**EXERCISE**. Filter the entries down to the lines containing "with", and copy those lines.

**RECORD EXTRACTS**.
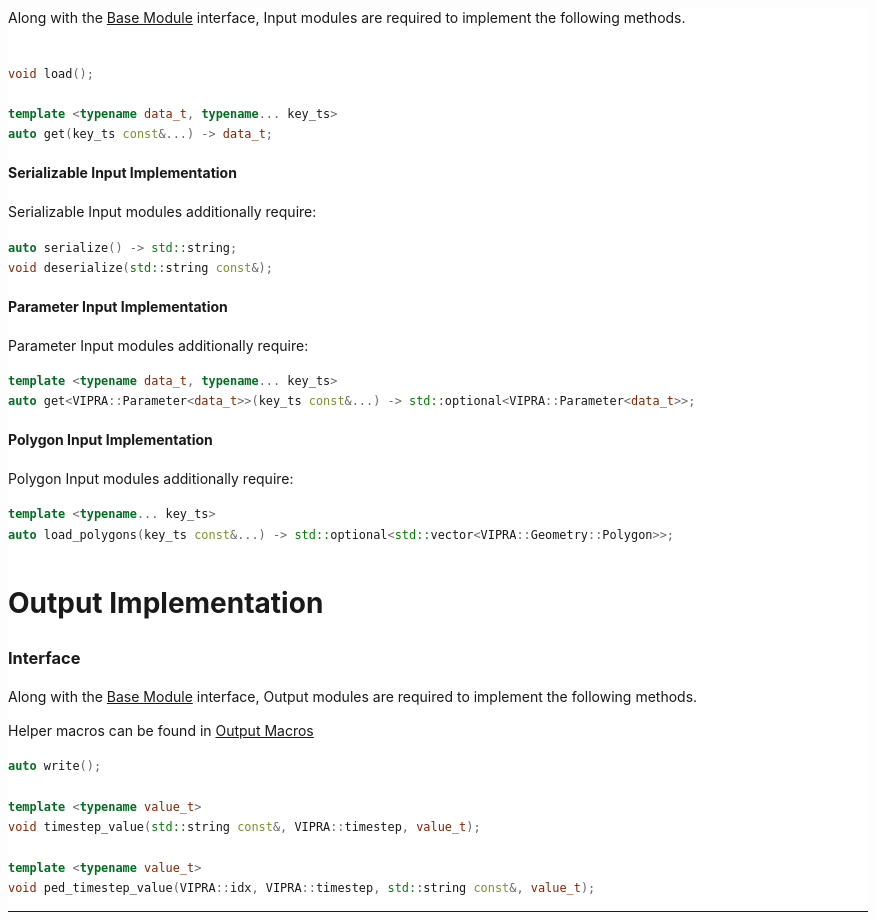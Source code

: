 Along with the [Base Module](#base-module-implementation) interface, Input modules are required to implement the following methods.

```C++

void load();

template <typename data_t, typename... key_ts>
auto get(key_ts const&...) -> data_t;
```

#### Serializable Input Implementation

Serializable Input modules additionally require:

```C++
auto serialize() -> std::string;
void deserialize(std::string const&);
```

#### Parameter Input Implementation

Parameter Input modules additionally require:

```C++
template <typename data_t, typename... key_ts>
auto get<VIPRA::Parameter<data_t>>(key_ts const&...) -> std::optional<VIPRA::Parameter<data_t>>;
```



#### Polygon Input Implementation

Polygon Input modules additionally require:

```C++
template <typename... key_ts>
auto load_polygons(key_ts const&...) -> std::optional<std::vector<VIPRA::Geometry::Polygon>>;
```

# Output Implementation

### Interface

Along with the [Base Module](#base-module-implementation) interface, Output modules are required to implement the following methods.

Helper macros can be found in [Output Macros](#output-macros)

```C++
auto write();

template <typename value_t>
void timestep_value(std::string const&, VIPRA::timestep, value_t);

template <typename value_t>
void ped_timestep_value(VIPRA::idx, VIPRA::timestep, std::string const&, value_t);
```
---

**REPLY TO THE EXERCISE**.
: Along with the [Base Module](#base-module-implementation) interface, Input modules are required to implement the following methods.
Along with the [Base Module](#base-module-implementation) interface, Output modules are required to implement the following methods.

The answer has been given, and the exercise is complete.